Scott Livingstone reaffirmed the authority will do what it can to handle the rising cases of COVID-19 in the province and the strain those cases will put on the health-care system, but he noted things are getting extremely difficult.
“We will be tested as an organization like we have never been tested before in the upcoming weeks,” Livingstone said during a media conference at which the provincial government announced public health measures to combat COVID’s fourth wave in Saskatchewan.
Livingstone said Saskatchewan’s daily case numbers will likely rise to at least the 600s.
“If nothing was put in place, absolutely in October we certainly could hit peaks,” said Livingstone, noting that could have meant new cases hitting 800 to 1,000 daily.
The Ministry of Health reported 439 new COVID cases on Thursday, the fifth straight day the daily total has exceeded 400. There have been 6,201 cases reported in September.
Hospitalizations also have risen during the month. As of Thursday, 218 COVID patients were in Saskatchewan health-care facilities, with 48 in intensive care. There were 134 people with COVID in the province’s hospitals on Aug. 31.
During a media conference last Friday, Livingstone said slowdowns in some services would be necessary so the health-care system could handle the rising cases.
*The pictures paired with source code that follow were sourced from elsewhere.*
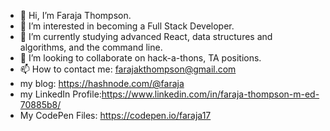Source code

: - 👋 Hi, I’m Faraja Thompson.
- 👀 I’m interested in becoming a Full Stack Developer.
- 🌱 I’m currently studying advanced React, data structures and algorithms,  and the command line.
- 💞️ I’m looking to collaborate on hack-a-thons, TA positions.
- 📫 How to contact me: farajakthompson@gmail.com
- my blog: https://hashnode.com/@faraja
- my LinkedIn Profile:https://www.linkedin.com/in/faraja-thompson-m-ed-70885b8/  
- My CodePen Files: https://codepen.io/faraja17

<!---
Faraja17/Faraja17 is a ✨ special ✨ repository because its `README.md` (this file) appears on your GitHub profile.
You can click the Preview link to take a look at your changes.
--->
Non-critical and elective services were to be reduced to ease the pressure on the system and to allow the SHA to move staff members from some areas to units that care for COVID patients.
The ultimate goal is to have 255 acute-care beds and 80 ICU beds for COVID patients.
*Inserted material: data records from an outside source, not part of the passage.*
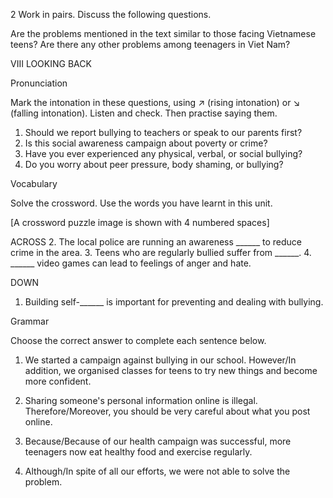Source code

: 2 Work in pairs. Discuss the following questions.

Are the problems mentioned in the text similar to those facing Vietnamese teens?
Are there any other problems among teenagers in Viet Nam?

VIII LOOKING BACK

Pronunciation

Mark the intonation in these questions, using ↗ (rising intonation) or ↘ (falling intonation). Listen and check. Then practise saying them.

1. Should we report bullying to teachers or speak to our parents first?
2. Is this social awareness campaign about poverty or crime?
3. Have you ever experienced any physical, verbal, or social bullying?
4. Do you worry about peer pressure, body shaming, or bullying?

Vocabulary

Solve the crossword. Use the words you have learnt in this unit.

[A crossword puzzle image is shown with 4 numbered spaces]

ACROSS
2. The local police are running an awareness ______ to reduce crime in the area.
3. Teens who are regularly bullied suffer from ______.
4. ______ video games can lead to feelings of anger and hate.

DOWN
1. Building self-______ is important for preventing and dealing with bullying.

Grammar

Choose the correct answer to complete each sentence below.

1. We started a campaign against bullying in our school. However/In addition, we organised classes for teens to try new things and become more confident.

2. Sharing someone's personal information online is illegal. Therefore/Moreover, you should be very careful about what you post online.

3. Because/Because of our health campaign was successful, more teenagers now eat healthy food and exercise regularly.

4. Although/In spite of all our efforts, we were not able to solve the problem.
“By looking at what’s happened over the last 10 days, we are actively looking at other major slowdowns to help again increase both our inpatient beds and ICU capacity across the province,” Livingstone said Thursday. “Over the next few weeks, we are concerned about the volume of cases that will come in.
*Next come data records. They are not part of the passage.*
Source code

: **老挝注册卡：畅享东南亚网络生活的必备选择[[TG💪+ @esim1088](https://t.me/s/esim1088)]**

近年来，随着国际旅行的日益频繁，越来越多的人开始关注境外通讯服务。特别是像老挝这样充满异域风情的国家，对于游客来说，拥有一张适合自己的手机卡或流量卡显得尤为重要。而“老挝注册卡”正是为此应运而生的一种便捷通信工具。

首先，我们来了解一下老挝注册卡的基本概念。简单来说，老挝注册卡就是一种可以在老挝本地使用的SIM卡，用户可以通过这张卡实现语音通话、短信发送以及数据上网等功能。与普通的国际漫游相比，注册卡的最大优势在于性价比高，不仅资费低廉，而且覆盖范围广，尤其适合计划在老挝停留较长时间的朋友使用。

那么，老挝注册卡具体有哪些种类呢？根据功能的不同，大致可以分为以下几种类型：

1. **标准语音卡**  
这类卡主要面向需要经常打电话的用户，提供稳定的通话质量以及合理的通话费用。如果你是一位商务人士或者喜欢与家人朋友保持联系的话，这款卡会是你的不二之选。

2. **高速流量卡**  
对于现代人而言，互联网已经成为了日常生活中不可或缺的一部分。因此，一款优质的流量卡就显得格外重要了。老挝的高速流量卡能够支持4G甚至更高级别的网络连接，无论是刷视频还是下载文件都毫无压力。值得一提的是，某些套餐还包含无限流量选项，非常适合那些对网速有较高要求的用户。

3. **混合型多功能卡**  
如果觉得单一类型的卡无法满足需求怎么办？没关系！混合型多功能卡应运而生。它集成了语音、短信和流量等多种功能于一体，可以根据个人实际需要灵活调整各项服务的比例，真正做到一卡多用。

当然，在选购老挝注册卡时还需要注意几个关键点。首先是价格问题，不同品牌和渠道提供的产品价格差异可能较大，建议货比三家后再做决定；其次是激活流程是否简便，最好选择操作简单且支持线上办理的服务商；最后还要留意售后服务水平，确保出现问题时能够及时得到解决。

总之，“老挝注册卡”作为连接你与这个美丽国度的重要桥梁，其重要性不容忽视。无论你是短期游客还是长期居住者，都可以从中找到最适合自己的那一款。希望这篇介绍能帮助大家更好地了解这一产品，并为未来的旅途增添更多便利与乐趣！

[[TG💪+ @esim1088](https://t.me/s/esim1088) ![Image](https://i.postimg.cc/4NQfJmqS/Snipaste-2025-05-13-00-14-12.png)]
“As we talked about last Friday, it’s important to remember that cases we see today coming into hospitals and ICUs are from people who were infected two weeks ago, so there’s very little we can do today to stop that from happening other than building capacity to support our staff and using tools like slowdowns.”
To date, Livingstone said, 156 services have been affected.
“We will be bringing forward a number of other slowdown options in the days to come because we already know that we do not have enough inpatient capacity built today to accommodate the cases that we are going to see,” he said.
In earlier stages of the pandemic, the SHA set up field hospitals at Evraz Place in Regina and Merlis Belsher Place in Saskatoon to handle overflow. Neither was ever used.
In June, both field hospitals were decommissioned and Livingstone said Thursday they won’t be recreated.
Besides, that’s not the problem.
“It’s not equipment or beds that’s our concern,” Livingstone said. “It’s actually skilled staff to care for those patients and it’s why we will be looking at all provincial resources across the SHA.”
And those staff members will have tough decisions to make when it comes to caring for patients.
“Although I would say we haven’t formally entered into a phase where we’re using the triage protocol, each and every single day, we are making decisions … with clinicians on whether or not surgeries go forward because we don’t have available ICU beds for patients to care for them,” Livingstone said.
Dr. Saqib Shahab, the province’s chief medical health officer, added Thursday that if current trends continue, COVID patients won’t have an ICU bed and neither will non-COVID patients who need intensive care. As well, people who need urgent surgeries will see those operations delayed.
“Things are at a critical juncture, but the solutions are pretty simple: Get vaccinated if you haven’t, get your second dose if you didn’t get around to to getting it, and wear a mask and practise all the other measures we’ve been doing in the past,” Shahab said.